The Motorola E680i is a stylised version of its first Linux-based music phone, retaining the integrated FM tuner and tri-band GSM/GPRS 900/1800/1900 MHz coverage with improved Bluetooth support capable of outputting stereo audio courtesy of the AD2P profile.
The handset boasts dual stereo speakers with virtual surround sound and can handle just about any music format you care to lob at it, including MP3 and WMA, AAC, MIDI and WAV.
The E680i comes with a large 65K colour touchscreen with QVGA (240 x 320 pixels) resolution and the same 0.3 MP integrated digital camera as found in the E680.
There’s also the usual basic suite of applications, support for J2ME, handwriting recognition, messaging support (including e-mail), and USB 1.1.

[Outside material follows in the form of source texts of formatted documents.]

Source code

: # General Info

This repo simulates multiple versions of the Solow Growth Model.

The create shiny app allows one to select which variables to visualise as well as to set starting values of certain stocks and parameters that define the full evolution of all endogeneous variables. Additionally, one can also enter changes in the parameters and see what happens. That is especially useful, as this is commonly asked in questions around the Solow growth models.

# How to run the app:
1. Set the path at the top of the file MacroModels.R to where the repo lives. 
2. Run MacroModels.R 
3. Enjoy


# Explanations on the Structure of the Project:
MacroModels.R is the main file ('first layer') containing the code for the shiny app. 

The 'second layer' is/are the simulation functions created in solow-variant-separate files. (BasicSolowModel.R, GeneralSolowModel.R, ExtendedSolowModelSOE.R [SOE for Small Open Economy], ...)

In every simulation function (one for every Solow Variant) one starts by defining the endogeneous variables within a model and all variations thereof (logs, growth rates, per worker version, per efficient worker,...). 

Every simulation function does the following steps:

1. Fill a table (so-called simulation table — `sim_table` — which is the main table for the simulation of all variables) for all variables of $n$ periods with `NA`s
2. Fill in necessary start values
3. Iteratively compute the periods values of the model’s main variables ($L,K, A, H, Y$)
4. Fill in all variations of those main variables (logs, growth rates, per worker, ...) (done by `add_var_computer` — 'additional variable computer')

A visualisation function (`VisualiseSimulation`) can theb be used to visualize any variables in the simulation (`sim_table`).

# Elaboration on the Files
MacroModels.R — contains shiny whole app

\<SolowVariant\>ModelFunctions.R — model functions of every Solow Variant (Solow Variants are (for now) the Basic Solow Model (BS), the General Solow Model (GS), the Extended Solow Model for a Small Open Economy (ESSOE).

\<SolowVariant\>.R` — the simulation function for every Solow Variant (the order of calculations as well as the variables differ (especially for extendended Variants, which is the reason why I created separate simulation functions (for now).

The handset is slated for release in the Asia Pacific in April 2005, but there’s been no pricing or worldwide availability announcements from Motorola yet
Sporting a ‘slider’ form factor, the E725 is a music player-cum-smartphone featuring a 1.9″ display (176 x 220 pixels resolution) with dedicated music keys, 5-band graphic equaliser and dual stereo speakers with virtual surround sound.

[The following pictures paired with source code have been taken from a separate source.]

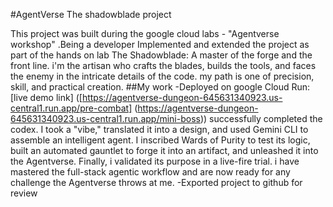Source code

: #AgentVerse The shadowblade project

This project was built during the google cloud labs - "Agentverse workshop" .Being a developer Implemented and extended the project as part of the hands on lab
The Shadowblade: A master of the forge and the front line. i'm the artisan who crafts the blades, builds the tools, and faces the enemy in the intricate details of the code. 
my path is one of precision, skill, and practical creation.
##My work 
-Deployed on google Cloud Run: [live demo link] ([https://agentverse-dungeon-645631340923.us-central1.run.app/pre-combat]
(https://agentverse-dungeon-645631340923.us-central1.run.app/mini-boss))
successfully completed the codex. I took a "vibe," translated it into a design, and used Gemini CLI to assemble an intelligent agent. 
I inscribed Wards of Purity to test its logic, built an automated gauntlet to forge it into an artifact, and unleashed it into the Agentverse.
Finally, i validated its purpose in a live-fire trial. i have mastered the full-stack agentic workflow and are now ready for any challenge the Agentverse throws at me.
-Exported project to github for review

The E725 offers support for CDMA2000 1xEV-DO which – in English – means that it can rapidly download full music tracks over the air directly to the handset. Naturally, users can also sync the handset with their PCs and make use of the memory expansion slot supporting miniSD cards up to 2 GB.
All the rest of the features of the E680i are present and correct: an FM radio, a 0.3 MP camera, a 3.5 mm earphone jack, USB, a memory expansion slot (supporting miniSD cards up to 1 GB) and the same dual stereo speakers with virtual surround sound.
The E725 also sports a set of daft ‘rhythm lights’ for funky disco people who think its waaaaay cool to have a series of LED lights pulsating to the beat of the music currently playing.
The E725 is expected to arrive in North America in the second half of 2005, but, once again, Motorola are being coy about pricing details.